Je travaille à partir de photographies que j’ai prise moi-même ou des piges de photographes, comme éléments de recherche. Je me concentre sur le regard et l’émotion que je peux avoir. L’émotion que je crée peut être différente de la photo, c’est selon mon humeur. La photo me donne un point de démarrage, puis je réinterprète le regard et l’émotion. Je m’inspire en restant vague pour ne pas trop ressembler à la photo et me détacher au maximum.
S’agissant des angles des visages, c’est par période. En ce moment, j’ai une affection pour le portrait de ¾. Je trouve que ça laisse une interprétation plus libre, avec un regard plus insaisissable..
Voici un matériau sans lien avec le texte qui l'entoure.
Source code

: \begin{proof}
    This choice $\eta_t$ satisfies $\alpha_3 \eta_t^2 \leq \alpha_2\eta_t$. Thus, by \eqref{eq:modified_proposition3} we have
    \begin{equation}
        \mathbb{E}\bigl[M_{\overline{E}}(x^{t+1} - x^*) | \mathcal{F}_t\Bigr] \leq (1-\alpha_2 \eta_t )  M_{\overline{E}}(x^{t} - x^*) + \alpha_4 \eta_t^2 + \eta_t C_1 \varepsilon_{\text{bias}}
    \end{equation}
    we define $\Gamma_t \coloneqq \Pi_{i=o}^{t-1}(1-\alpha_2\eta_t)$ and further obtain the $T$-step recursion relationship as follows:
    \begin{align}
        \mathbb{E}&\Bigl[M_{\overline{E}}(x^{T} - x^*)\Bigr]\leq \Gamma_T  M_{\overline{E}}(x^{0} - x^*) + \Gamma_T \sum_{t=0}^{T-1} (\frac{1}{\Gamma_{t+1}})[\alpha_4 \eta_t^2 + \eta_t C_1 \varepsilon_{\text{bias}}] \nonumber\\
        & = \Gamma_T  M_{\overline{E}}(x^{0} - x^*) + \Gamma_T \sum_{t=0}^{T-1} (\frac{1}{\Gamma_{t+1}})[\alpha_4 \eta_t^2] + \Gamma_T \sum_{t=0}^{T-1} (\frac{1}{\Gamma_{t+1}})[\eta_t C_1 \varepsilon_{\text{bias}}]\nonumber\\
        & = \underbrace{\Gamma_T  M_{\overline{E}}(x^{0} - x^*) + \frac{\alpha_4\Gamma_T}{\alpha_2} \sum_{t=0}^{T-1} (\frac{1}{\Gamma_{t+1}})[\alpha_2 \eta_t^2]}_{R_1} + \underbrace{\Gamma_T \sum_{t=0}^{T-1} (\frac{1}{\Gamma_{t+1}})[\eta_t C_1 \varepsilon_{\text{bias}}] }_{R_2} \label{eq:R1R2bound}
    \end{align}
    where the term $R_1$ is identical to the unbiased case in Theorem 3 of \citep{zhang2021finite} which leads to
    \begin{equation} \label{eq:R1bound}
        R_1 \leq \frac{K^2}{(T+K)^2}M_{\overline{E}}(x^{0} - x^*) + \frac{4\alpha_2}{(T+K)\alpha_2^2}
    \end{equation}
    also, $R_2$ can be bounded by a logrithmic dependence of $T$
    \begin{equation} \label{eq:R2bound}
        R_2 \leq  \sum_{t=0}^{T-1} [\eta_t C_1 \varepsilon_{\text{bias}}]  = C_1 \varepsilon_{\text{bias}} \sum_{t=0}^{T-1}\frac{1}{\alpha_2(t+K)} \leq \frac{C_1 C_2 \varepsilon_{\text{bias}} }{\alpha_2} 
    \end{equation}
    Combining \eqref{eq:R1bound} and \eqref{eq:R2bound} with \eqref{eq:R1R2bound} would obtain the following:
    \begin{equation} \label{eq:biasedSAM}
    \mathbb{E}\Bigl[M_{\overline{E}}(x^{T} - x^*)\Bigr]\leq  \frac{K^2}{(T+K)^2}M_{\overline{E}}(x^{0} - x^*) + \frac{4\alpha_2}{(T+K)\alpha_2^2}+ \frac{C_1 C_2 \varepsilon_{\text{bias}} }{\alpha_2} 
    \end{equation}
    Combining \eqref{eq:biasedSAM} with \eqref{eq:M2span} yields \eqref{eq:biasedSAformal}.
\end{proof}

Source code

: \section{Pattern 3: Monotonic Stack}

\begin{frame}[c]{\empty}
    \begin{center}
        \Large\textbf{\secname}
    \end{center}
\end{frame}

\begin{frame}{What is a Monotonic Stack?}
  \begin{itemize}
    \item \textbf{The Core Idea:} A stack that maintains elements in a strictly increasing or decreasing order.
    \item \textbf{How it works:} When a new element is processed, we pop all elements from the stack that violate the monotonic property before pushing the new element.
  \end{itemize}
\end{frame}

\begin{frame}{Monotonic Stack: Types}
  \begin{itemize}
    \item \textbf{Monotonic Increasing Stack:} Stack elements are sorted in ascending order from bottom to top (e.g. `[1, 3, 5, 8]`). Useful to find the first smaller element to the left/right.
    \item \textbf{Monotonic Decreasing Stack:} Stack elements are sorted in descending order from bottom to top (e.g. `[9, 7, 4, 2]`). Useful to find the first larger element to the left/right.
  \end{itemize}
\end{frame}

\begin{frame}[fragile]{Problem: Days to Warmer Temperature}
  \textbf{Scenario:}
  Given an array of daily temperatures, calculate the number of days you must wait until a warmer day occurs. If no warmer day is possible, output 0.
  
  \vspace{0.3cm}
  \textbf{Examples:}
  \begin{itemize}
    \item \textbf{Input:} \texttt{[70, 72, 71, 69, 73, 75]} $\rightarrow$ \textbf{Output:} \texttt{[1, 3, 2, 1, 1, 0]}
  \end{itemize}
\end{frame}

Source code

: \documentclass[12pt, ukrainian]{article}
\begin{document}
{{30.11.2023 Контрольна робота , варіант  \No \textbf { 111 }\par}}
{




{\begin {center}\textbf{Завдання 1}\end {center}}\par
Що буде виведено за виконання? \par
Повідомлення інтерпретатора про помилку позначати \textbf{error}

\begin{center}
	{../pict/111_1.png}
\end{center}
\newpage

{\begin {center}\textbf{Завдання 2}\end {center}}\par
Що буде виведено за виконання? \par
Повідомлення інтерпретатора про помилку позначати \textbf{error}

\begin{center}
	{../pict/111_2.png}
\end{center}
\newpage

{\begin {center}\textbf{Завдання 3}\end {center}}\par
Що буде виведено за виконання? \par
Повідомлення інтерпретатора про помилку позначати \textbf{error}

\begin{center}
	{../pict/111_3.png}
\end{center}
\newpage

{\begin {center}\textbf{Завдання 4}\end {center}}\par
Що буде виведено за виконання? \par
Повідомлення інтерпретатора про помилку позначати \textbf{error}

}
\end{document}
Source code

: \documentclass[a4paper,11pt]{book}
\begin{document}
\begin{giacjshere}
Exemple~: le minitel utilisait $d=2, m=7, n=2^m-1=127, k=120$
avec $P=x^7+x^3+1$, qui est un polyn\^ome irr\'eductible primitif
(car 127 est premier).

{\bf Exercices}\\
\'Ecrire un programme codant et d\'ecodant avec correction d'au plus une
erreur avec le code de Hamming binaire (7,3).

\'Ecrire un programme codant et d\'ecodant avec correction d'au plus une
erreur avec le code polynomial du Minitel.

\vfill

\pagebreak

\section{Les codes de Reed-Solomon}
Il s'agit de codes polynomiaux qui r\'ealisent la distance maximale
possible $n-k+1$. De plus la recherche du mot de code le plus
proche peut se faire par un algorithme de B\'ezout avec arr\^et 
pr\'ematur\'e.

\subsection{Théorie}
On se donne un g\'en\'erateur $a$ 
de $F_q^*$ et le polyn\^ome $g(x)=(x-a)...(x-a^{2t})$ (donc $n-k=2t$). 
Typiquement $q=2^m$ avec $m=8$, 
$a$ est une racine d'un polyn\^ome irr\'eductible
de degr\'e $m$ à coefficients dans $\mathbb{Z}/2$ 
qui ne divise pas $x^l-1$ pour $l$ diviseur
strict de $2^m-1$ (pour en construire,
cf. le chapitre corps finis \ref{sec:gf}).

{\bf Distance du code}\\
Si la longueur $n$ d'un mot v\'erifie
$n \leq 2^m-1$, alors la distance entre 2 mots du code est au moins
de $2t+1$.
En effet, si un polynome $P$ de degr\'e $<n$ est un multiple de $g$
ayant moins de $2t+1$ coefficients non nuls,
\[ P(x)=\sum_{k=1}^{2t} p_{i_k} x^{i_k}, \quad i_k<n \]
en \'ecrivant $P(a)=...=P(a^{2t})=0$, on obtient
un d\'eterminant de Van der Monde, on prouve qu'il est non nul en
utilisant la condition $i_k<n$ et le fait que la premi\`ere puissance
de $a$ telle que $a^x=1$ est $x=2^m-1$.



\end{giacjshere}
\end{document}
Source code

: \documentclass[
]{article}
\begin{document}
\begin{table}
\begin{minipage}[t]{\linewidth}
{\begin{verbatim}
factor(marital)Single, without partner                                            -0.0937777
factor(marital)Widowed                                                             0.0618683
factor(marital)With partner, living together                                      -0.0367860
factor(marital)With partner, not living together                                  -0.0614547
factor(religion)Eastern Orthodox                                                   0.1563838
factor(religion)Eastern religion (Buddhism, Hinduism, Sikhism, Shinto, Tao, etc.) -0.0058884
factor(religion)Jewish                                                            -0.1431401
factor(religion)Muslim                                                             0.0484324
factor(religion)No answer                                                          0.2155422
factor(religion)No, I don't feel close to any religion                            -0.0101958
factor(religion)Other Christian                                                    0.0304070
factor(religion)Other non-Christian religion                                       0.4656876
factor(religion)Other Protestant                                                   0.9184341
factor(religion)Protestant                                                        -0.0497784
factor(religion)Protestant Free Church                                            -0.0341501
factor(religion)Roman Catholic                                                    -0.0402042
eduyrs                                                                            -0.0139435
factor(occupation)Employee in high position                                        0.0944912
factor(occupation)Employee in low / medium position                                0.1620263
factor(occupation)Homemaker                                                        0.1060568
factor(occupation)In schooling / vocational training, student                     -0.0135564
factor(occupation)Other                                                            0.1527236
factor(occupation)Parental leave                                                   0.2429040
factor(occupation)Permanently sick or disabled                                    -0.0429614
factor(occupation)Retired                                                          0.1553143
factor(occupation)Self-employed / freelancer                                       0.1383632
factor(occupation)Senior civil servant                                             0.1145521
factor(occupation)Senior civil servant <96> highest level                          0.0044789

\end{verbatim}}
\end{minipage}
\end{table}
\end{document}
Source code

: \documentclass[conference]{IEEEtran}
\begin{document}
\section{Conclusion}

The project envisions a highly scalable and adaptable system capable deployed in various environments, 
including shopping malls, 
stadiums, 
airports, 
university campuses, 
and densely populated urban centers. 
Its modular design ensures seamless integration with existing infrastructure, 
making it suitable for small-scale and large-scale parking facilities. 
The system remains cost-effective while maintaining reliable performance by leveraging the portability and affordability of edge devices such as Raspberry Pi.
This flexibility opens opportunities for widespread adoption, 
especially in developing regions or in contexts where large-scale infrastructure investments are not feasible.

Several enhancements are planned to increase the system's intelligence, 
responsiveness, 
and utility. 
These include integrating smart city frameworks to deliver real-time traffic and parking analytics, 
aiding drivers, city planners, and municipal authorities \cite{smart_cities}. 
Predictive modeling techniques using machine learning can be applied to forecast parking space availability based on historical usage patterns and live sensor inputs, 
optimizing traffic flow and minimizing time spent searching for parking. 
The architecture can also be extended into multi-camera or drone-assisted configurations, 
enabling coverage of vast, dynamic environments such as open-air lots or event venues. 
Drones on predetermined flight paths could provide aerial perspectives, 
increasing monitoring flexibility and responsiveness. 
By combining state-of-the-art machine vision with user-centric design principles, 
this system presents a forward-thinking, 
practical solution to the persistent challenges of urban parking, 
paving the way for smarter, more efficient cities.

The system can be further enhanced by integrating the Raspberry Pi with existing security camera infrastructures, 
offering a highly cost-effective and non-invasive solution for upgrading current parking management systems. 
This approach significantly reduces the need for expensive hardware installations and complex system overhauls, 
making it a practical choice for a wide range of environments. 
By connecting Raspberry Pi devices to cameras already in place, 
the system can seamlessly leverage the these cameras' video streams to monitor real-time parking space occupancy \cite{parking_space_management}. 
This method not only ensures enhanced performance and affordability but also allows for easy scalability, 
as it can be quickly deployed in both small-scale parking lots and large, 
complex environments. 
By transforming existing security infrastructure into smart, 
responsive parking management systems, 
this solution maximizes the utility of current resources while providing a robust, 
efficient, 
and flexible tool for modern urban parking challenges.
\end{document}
Antoine Stevens, Emmy, 2025, acrylique et aérosol sur toile, 40 x 50 cm

Comment procèdes-tu au choix des couleurs ?
La couleur est le point de départ. Elle est travaillée sur la toile comme une peinture abstraite, déterminée par mon humeur. C’est mon sentiment du moment qui donne la couleur, la base du travail, avec l’idée du portrait, de son angle et de l’émotion qu’il doit dégager. Le trait et les coulures viennent après.
Je pense que j’associe certaines émotions à certaines couleurs ; et par période, il y a des dominantes. Je me rassure dans le bleu. Il y a des couleurs que je n’utilise jamais comme le vert ou l’orange. Le rouge était associé à ma série sur le cri et ce n’est plus forcément une couleur qui m’attire particulièrement. Il y a des jaunes qui commencent à m’inspirer.
L’idée du contraste me plaît, j’ai exploré ça avec Vitoria.

Antoine Stevens, Vitoria, 2025, digigraphie sur papier satiné 300 gr. réhaussée, 21 x 29,7 cm

Qu’est-ce qui te plaît le plus dans la pratique de rue et celle d’atelier ?
En extérieur, le format est intéressant. C’est la dimension et la visibilité qui m’attirent dans la rue. C’est plaisant d’y revenir, comme à mes débuts.
En atelier, j’apprécie le rythme calme. 

Sens-tu une évolution dans ton style, tes techniques, ton approche ?
Il y a une évolution au niveau de la palette. Avant, je peignais en noir et blanc et ocre. Pendant cette période où je faisais des dessins en noir et blanc, mon coup de crayon s’est amélioré. J’ai ensuite eu envie de couleur.
Mes fonds étaient déjà en tags colorés. Aujourd’hui, je réalise des fonds plus abstraits. Les coulures sont arrivées il y a 10 ans.

En ce moment, sur quoi travailles-tu ? Envisages-tu d’explorer de nouvelles voies ?
J’organise des ateliers artistiques au sein de mon propre atelier. Je propose un espace créatif, pour les adultes et enfants, dont le but est de libérer la créativité. Je vais développer ce programme, nommé Pygments.